Three days before the 1992 New Hampshire primary, I sat at the hotel bar at the Holiday Inn in downtown Manchester and got toasted with some Clinton campaign staffers. There was a reason for this: The polls said Clinton was about to get crushed in the state’s primaries. That meant Clinton’s staffers would have to go back to their think-tank day jobs, and I was going to go back to covering the state congressional delegation doing whatever the hell it was that they did. The dalliance I’d had in the last few months, when I tagged along as Bill Clinton became a rock star, looked to be over.
Two days before the New Hampshire primary, I nursed a hangover as Clinton pounded the pavement, promising to support New Hampshire residents “until the last dog dies.” There were many, many media reports that the final dog was about to be put out of its misery, and I was one of the people prepping the obituaries.
One day before the New Hampshire primary, hours after Clinton had wrapped up his last official campaign event, I got called by a staffer about 10 p.m. and told that the candidate couldn’t stand being in his hotel room any longer.

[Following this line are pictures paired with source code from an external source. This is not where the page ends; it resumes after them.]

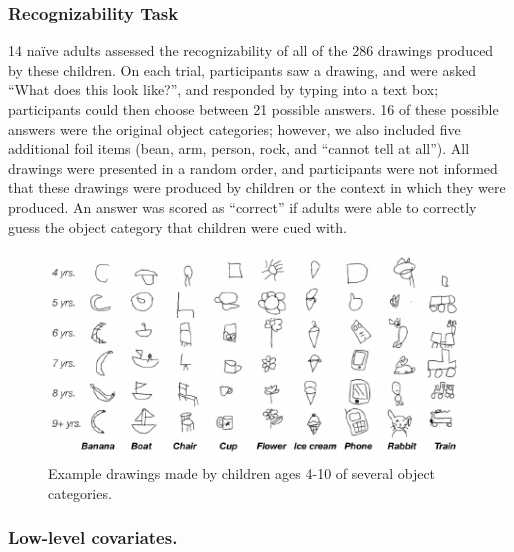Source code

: \documentclass[10pt, letterpaper]{article}
\newenvironment{CodeChunk}{}{}
\begin{document}
\subsubsection{Recognizability Task}\label{recognizability-task}

14 naïve adults assessed the recognizability of all of the 286 drawings
produced by these children. On each trial, participants saw a drawing,
and were asked ``What does this look like?'', and responded by typing
into a text box; participants could then choose between 21 possible
answers. 16 of these possible answers were the original object
categories; however, we also included five additional foil items (bean,
arm, person, rock, and ``cannot tell at all''). All drawings were
presented in a random order, and participants were not informed that
these drawings were produced by children or the context in which they
were produced. An answer was scored as ``correct'' if adults were able
to correctly guess the object category that children were cued with.

\begin{CodeChunk}
\begin{figure}[h]

{\centering \includegraphics[width=1\linewidth]{figs/exampleDrawings-1} 

}

\caption[Example drawings made by children ages 4-10 of several object  categories]{Example drawings made by children ages 4-10 of several object  categories.}\label{fig:exampleDrawings}
\end{figure}
\end{CodeChunk}

\subsubsection{Low-level covariates.}\label{low-level-covariates.}
\end{document}
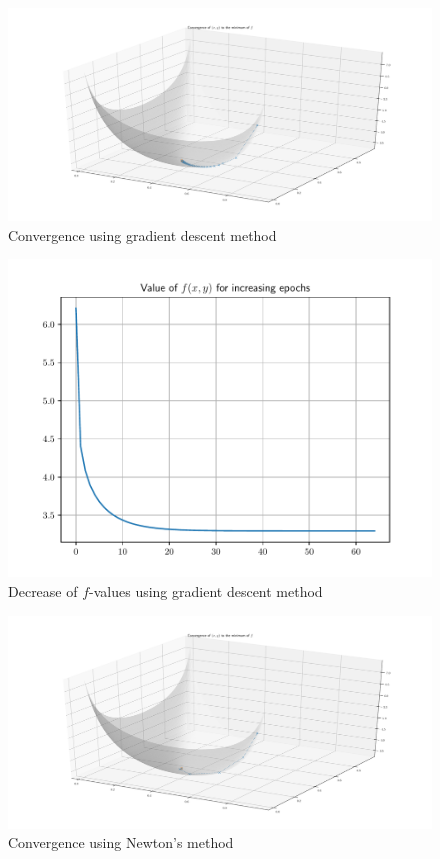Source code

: \documentclass[letterpaper,headings=standardclasses]{scrartcl}
\begin{document}
\pagebreak

\begin{figure}[H]
\includegraphics[width=1.2\linewidth,center]{gd_graph.pdf}
\caption{Convergence using gradient descent method}
\label{gd_graph}
\end{figure}

\begin{figure}[H]
\centering
\includegraphics[width=.6\linewidth]{gd_fval.pdf}
\caption{Decrease of $f$-values using gradient descent method}
\label{gd_fval}
\end{figure}

\begin{figure}[H]
\includegraphics[width=1.2\linewidth,center]{nm_graph.pdf}
\caption{Convergence using Newton's method}
\label{nm_graph}
\end{figure}
\end{document}
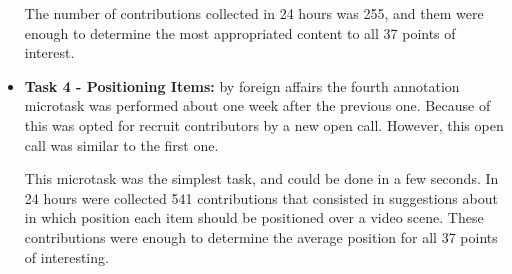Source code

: \begin{itemize}
		The number of contributions collected in 24 hours was 255, and them were enough to determine the most appropriated content to all 37 points of interest.
	
		\item \textbf{Task 4 - Positioning Items:} by foreign affairs the fourth annotation microtask was performed about one week after the previous one. Because of this was opted for recruit contributors by a new open call. However, this open call was similar to the first one.
		
This microtask was the simplest task, and could be done in a few seconds. In 24 hours were collected 541 contributions that consisted in suggestions about in which position each item should be positioned over a video scene. These contributions were enough to determine the average position for all 37 points of interesting.
		
	\end{itemize}
		
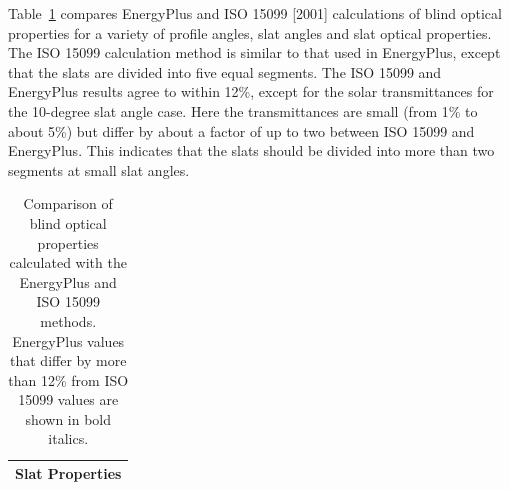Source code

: Table~\ref{table:comparison-of-blind-optical-properties} compares EnergyPlus and ISO 15099 {[}2001{]} calculations of blind optical properties for a variety of profile angles, slat angles and slat optical properties. The ISO 15099 calculation method is similar to that used in EnergyPlus, except that the slats are divided into five equal segments. The ISO 15099 and EnergyPlus results agree to within 12\%, except for the solar transmittances for the 10-degree slat angle case. Here the transmittances are small (from 1\% to about 5\%) but differ by about a factor of up to two between ISO 15099 and EnergyPlus. This indicates that the slats should be divided into more than two segments at small slat angles.

\begin{longtable}[c]{p{1.0in}p{0.4in}p{0.4in}p{0.4in}p{0.4in}p{0.4in}p{0.4in}p{0.4in}p{0.4in}p{0.4in}p{0.4in}}
\caption{Comparison of blind optical properties calculated with the EnergyPlus and ISO 15099 methods. EnergyPlus values that differ by more than 12\% from ISO 15099 values are shown in bold italics. \label{table:comparison-of-blind-optical-properties}} \tabularnewline
\toprule
\multicolumn{11}{l}{\textbf{Slat Properties}} \tabularnewline
\midrule
\endfirsthead


\end{longtable}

A handful of reporters — as I can recall, there was me, ABC’s Mark Halperin, the New York Times’ Gwen Ifill, the AP’s John King and probably one or two other reporters — went along to a nearby bowling alley because we were suckers for pain.
Clinton bowled with us, then shook everyone’s hand in the bowling alley. He went outside and shook some more hands, and talked and talked and talked to voters. He drove his staffers crazy. There was no crew on hand to record the deed for the 11 o’clock news. Any campaign pro would have told you he was wasting his time.
Yet the next day, Clinton — who looked like a fourth-place-dead-meat finisher when I was tossing down Jack-and-waters on Saturday — finished second. He proclaimed himself the Comeback Kid. Soon, he would win the Democratic nomination…and you know the rest of the story.
Hillary Clinton has made her own comeback now. I wasn’t in New Hampshire this time — this is the second cycle in a row in which I haven’t been in the state, after making it there in ’92, ’96 and 2000 — but I recognized some echoes of the same excitement that I felt when the Comeback Kid came back.